■ HOW TO COMPLETE THIS TASK: Would you copy the full listing that follows without changing a thing?

■ DATASET CONTENT:
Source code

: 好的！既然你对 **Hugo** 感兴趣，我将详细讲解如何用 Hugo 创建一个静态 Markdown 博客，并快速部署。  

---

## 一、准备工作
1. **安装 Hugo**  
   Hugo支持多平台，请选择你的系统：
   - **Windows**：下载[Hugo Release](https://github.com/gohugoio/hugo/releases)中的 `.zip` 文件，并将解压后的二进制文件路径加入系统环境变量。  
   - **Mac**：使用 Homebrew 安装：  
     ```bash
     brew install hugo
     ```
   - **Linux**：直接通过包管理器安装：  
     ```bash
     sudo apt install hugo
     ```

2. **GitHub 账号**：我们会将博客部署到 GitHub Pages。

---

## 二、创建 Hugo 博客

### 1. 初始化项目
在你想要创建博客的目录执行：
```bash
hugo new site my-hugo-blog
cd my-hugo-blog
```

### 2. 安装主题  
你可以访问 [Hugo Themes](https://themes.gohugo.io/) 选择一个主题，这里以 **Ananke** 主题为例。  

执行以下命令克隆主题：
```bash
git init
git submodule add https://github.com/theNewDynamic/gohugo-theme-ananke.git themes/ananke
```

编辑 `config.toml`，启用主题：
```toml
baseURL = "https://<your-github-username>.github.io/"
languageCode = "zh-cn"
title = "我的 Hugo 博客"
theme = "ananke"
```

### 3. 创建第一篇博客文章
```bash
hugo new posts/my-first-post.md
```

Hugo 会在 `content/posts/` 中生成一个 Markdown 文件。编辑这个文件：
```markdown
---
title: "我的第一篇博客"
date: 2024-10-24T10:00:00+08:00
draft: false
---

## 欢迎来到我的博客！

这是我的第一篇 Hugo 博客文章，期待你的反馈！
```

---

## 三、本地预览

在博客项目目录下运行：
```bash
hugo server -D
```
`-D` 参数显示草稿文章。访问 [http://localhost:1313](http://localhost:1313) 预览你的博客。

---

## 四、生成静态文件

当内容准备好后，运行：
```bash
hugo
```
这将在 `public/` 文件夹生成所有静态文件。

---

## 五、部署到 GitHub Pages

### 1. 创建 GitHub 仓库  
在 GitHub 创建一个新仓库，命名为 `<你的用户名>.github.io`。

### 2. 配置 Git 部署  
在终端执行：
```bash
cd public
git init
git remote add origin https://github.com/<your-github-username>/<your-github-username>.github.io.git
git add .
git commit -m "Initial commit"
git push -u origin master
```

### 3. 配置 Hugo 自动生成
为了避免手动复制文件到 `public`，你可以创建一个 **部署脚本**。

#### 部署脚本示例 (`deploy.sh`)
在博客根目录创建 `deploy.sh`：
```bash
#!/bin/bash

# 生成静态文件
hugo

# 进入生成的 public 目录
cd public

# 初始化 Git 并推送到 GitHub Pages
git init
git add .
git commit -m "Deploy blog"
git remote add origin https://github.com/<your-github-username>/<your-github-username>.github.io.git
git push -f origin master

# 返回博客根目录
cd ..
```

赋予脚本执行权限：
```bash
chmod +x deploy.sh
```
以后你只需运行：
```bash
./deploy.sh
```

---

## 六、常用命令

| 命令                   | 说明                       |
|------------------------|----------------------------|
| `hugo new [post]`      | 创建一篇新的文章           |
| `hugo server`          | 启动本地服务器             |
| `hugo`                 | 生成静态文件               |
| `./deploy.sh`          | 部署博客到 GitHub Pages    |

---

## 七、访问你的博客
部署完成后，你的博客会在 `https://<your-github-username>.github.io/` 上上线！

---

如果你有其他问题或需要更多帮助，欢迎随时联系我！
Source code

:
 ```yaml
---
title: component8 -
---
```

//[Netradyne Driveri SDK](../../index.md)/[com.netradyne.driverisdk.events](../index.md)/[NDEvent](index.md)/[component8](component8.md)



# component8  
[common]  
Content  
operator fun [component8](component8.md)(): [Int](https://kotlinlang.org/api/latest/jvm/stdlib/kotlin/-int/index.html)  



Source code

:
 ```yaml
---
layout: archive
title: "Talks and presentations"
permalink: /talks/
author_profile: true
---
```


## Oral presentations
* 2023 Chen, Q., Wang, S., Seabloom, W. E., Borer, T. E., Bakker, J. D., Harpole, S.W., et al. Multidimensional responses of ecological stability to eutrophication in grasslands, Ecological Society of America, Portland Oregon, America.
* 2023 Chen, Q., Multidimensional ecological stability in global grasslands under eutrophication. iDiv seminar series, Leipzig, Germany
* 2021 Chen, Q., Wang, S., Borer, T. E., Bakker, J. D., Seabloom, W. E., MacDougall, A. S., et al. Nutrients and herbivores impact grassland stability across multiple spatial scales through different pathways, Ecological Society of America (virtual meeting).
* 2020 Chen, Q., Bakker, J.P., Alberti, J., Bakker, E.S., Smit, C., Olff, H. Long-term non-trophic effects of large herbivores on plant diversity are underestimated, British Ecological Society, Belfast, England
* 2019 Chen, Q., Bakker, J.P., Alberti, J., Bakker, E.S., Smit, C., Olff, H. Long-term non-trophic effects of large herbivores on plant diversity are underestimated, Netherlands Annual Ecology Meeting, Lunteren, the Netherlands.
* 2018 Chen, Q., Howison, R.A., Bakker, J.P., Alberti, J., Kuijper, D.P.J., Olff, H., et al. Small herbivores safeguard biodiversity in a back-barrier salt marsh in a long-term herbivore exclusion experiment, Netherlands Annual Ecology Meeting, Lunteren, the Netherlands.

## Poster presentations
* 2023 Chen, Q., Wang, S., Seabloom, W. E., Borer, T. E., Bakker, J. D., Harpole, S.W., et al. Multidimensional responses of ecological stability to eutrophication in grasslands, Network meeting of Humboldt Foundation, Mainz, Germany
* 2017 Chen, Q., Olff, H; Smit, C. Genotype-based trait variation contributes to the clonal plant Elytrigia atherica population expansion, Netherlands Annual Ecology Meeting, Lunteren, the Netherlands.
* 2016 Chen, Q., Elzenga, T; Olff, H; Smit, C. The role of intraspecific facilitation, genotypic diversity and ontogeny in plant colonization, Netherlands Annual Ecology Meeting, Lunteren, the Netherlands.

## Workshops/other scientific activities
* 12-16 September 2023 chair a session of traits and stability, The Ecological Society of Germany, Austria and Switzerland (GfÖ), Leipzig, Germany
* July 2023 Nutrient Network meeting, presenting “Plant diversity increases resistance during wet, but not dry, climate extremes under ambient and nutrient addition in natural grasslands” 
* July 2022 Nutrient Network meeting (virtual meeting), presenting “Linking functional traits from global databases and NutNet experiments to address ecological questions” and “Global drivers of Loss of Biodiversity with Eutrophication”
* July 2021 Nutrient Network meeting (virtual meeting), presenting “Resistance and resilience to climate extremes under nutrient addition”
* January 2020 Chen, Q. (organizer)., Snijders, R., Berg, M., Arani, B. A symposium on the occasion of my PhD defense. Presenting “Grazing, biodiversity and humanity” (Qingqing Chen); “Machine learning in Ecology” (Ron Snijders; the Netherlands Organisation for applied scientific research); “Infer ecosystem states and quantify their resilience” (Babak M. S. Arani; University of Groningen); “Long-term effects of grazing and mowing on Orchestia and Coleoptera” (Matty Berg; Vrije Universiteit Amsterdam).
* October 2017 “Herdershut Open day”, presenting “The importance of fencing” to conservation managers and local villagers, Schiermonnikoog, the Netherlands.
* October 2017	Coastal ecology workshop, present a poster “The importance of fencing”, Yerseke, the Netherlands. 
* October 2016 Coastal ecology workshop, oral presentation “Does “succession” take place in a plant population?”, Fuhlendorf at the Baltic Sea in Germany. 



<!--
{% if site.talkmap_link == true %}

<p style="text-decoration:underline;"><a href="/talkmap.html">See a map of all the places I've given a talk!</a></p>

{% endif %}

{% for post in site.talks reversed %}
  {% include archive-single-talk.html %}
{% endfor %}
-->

■ ANSWER BELOW:
Source code

: 好的！既然你对 **Hugo** 感兴趣，我将详细讲解如何用 Hugo 创建一个静态 Markdown 博客，并快速部署。  

---

## 一、准备工作
1. **安装 Hugo**  
   Hugo支持多平台，请选择你的系统：
   - **Windows**：下载[Hugo Release](https://github.com/gohugoio/hugo/releases)中的 `.zip` 文件，并将解压后的二进制文件路径加入系统环境变量。  
   - **Mac**：使用 Homebrew 安装：  
     ```bash
     brew install hugo
     ```
   - **Linux**：直接通过包管理器安装：  
     ```bash
     sudo apt install hugo
     ```

2. **GitHub 账号**：我们会将博客部署到 GitHub Pages。

---

## 二、创建 Hugo 博客

### 1. 初始化项目
在你想要创建博客的目录执行：
```bash
hugo new site my-hugo-blog
cd my-hugo-blog
```

### 2. 安装主题  
你可以访问 [Hugo Themes](https://themes.gohugo.io/) 选择一个主题，这里以 **Ananke** 主题为例。  

执行以下命令克隆主题：
```bash
git init
git submodule add https://github.com/theNewDynamic/gohugo-theme-ananke.git themes/ananke
```

编辑 `config.toml`，启用主题：
```toml
baseURL = "https://<your-github-username>.github.io/"
languageCode = "zh-cn"
title = "我的 Hugo 博客"
theme = "ananke"
```

### 3. 创建第一篇博客文章
```bash
hugo new posts/my-first-post.md
```

Hugo 会在 `content/posts/` 中生成一个 Markdown 文件。编辑这个文件：
```markdown
---
title: "我的第一篇博客"
date: 2024-10-24T10:00:00+08:00
draft: false
---

## 欢迎来到我的博客！

这是我的第一篇 Hugo 博客文章，期待你的反馈！
```

---

## 三、本地预览

在博客项目目录下运行：
```bash
hugo server -D
```
`-D` 参数显示草稿文章。访问 [http://localhost:1313](http://localhost:1313) 预览你的博客。

---

## 四、生成静态文件

当内容准备好后，运行：
```bash
hugo
```
这将在 `public/` 文件夹生成所有静态文件。

---

## 五、部署到 GitHub Pages

### 1. 创建 GitHub 仓库  
在 GitHub 创建一个新仓库，命名为 `<你的用户名>.github.io`。

### 2. 配置 Git 部署  
在终端执行：
```bash
cd public
git init
git remote add origin https://github.com/<your-github-username>/<your-github-username>.github.io.git
git add .
git commit -m "Initial commit"
git push -u origin master
```

### 3. 配置 Hugo 自动生成
为了避免手动复制文件到 `public`，你可以创建一个 **部署脚本**。

#### 部署脚本示例 (`deploy.sh`)
在博客根目录创建 `deploy.sh`：
```bash
#!/bin/bash

# 生成静态文件
hugo

# 进入生成的 public 目录
cd public

# 初始化 Git 并推送到 GitHub Pages
git init
git add .
git commit -m "Deploy blog"
git remote add origin https://github.com/<your-github-username>/<your-github-username>.github.io.git
git push -f origin master

# 返回博客根目录
cd ..
```

赋予脚本执行权限：
```bash
chmod +x deploy.sh
```
以后你只需运行：
```bash
./deploy.sh
```

---

## 六、常用命令

| 命令                   | 说明                       |
|------------------------|----------------------------|
| `hugo new [post]`      | 创建一篇新的文章           |
| `hugo server`          | 启动本地服务器             |
| `hugo`                 | 生成静态文件               |
| `./deploy.sh`          | 部署博客到 GitHub Pages    |

---

## 七、访问你的博客
部署完成后，你的博客会在 `https://<your-github-username>.github.io/` 上上线！

---

如果你有其他问题或需要更多帮助，欢迎随时联系我！
Source code

:
 ```yaml
---
title: component8 -
---
```

//[Netradyne Driveri SDK](../../index.md)/[com.netradyne.driverisdk.events](../index.md)/[NDEvent](index.md)/[component8](component8.md)



# component8  
[common]  
Content  
operator fun [component8](component8.md)(): [Int](https://kotlinlang.org/api/latest/jvm/stdlib/kotlin/-int/index.html)  



Source code

:
 ```yaml
---
layout: archive
title: "Talks and presentations"
permalink: /talks/
author_profile: true
---
```


## Oral presentations
* 2023 Chen, Q., Wang, S., Seabloom, W. E., Borer, T. E., Bakker, J. D., Harpole, S.W., et al. Multidimensional responses of ecological stability to eutrophication in grasslands, Ecological Society of America, Portland Oregon, America.
* 2023 Chen, Q., Multidimensional ecological stability in global grasslands under eutrophication. iDiv seminar series, Leipzig, Germany
* 2021 Chen, Q., Wang, S., Borer, T. E., Bakker, J. D., Seabloom, W. E., MacDougall, A. S., et al. Nutrients and herbivores impact grassland stability across multiple spatial scales through different pathways, Ecological Society of America (virtual meeting).
* 2020 Chen, Q., Bakker, J.P., Alberti, J., Bakker, E.S., Smit, C., Olff, H. Long-term non-trophic effects of large herbivores on plant diversity are underestimated, British Ecological Society, Belfast, England
* 2019 Chen, Q., Bakker, J.P., Alberti, J., Bakker, E.S., Smit, C., Olff, H. Long-term non-trophic effects of large herbivores on plant diversity are underestimated, Netherlands Annual Ecology Meeting, Lunteren, the Netherlands.
* 2018 Chen, Q., Howison, R.A., Bakker, J.P., Alberti, J., Kuijper, D.P.J., Olff, H., et al. Small herbivores safeguard biodiversity in a back-barrier salt marsh in a long-term herbivore exclusion experiment, Netherlands Annual Ecology Meeting, Lunteren, the Netherlands.

## Poster presentations
* 2023 Chen, Q., Wang, S., Seabloom, W. E., Borer, T. E., Bakker, J. D., Harpole, S.W., et al. Multidimensional responses of ecological stability to eutrophication in grasslands, Network meeting of Humboldt Foundation, Mainz, Germany
* 2017 Chen, Q., Olff, H; Smit, C. Genotype-based trait variation contributes to the clonal plant Elytrigia atherica population expansion, Netherlands Annual Ecology Meeting, Lunteren, the Netherlands.
* 2016 Chen, Q., Elzenga, T; Olff, H; Smit, C. The role of intraspecific facilitation, genotypic diversity and ontogeny in plant colonization, Netherlands Annual Ecology Meeting, Lunteren, the Netherlands.

## Workshops/other scientific activities
* 12-16 September 2023 chair a session of traits and stability, The Ecological Society of Germany, Austria and Switzerland (GfÖ), Leipzig, Germany
* July 2023 Nutrient Network meeting, presenting “Plant diversity increases resistance during wet, but not dry, climate extremes under ambient and nutrient addition in natural grasslands” 
* July 2022 Nutrient Network meeting (virtual meeting), presenting “Linking functional traits from global databases and NutNet experiments to address ecological questions” and “Global drivers of Loss of Biodiversity with Eutrophication”
* July 2021 Nutrient Network meeting (virtual meeting), presenting “Resistance and resilience to climate extremes under nutrient addition”
* January 2020 Chen, Q. (organizer)., Snijders, R., Berg, M., Arani, B. A symposium on the occasion of my PhD defense. Presenting “Grazing, biodiversity and humanity” (Qingqing Chen); “Machine learning in Ecology” (Ron Snijders; the Netherlands Organisation for applied scientific research); “Infer ecosystem states and quantify their resilience” (Babak M. S. Arani; University of Groningen); “Long-term effects of grazing and mowing on Orchestia and Coleoptera” (Matty Berg; Vrije Universiteit Amsterdam).
* October 2017 “Herdershut Open day”, presenting “The importance of fencing” to conservation managers and local villagers, Schiermonnikoog, the Netherlands.
* October 2017	Coastal ecology workshop, present a poster “The importance of fencing”, Yerseke, the Netherlands. 
* October 2016 Coastal ecology workshop, oral presentation “Does “succession” take place in a plant population?”, Fuhlendorf at the Baltic Sea in Germany. 



<!--
{% if site.talkmap_link == true %}

<p style="text-decoration:underline;"><a href="/talkmap.html">See a map of all the places I've given a talk!</a></p>

{% endif %}

{% for post in site.talks reversed %}
  {% include archive-single-talk.html %}
{% endfor %}
-->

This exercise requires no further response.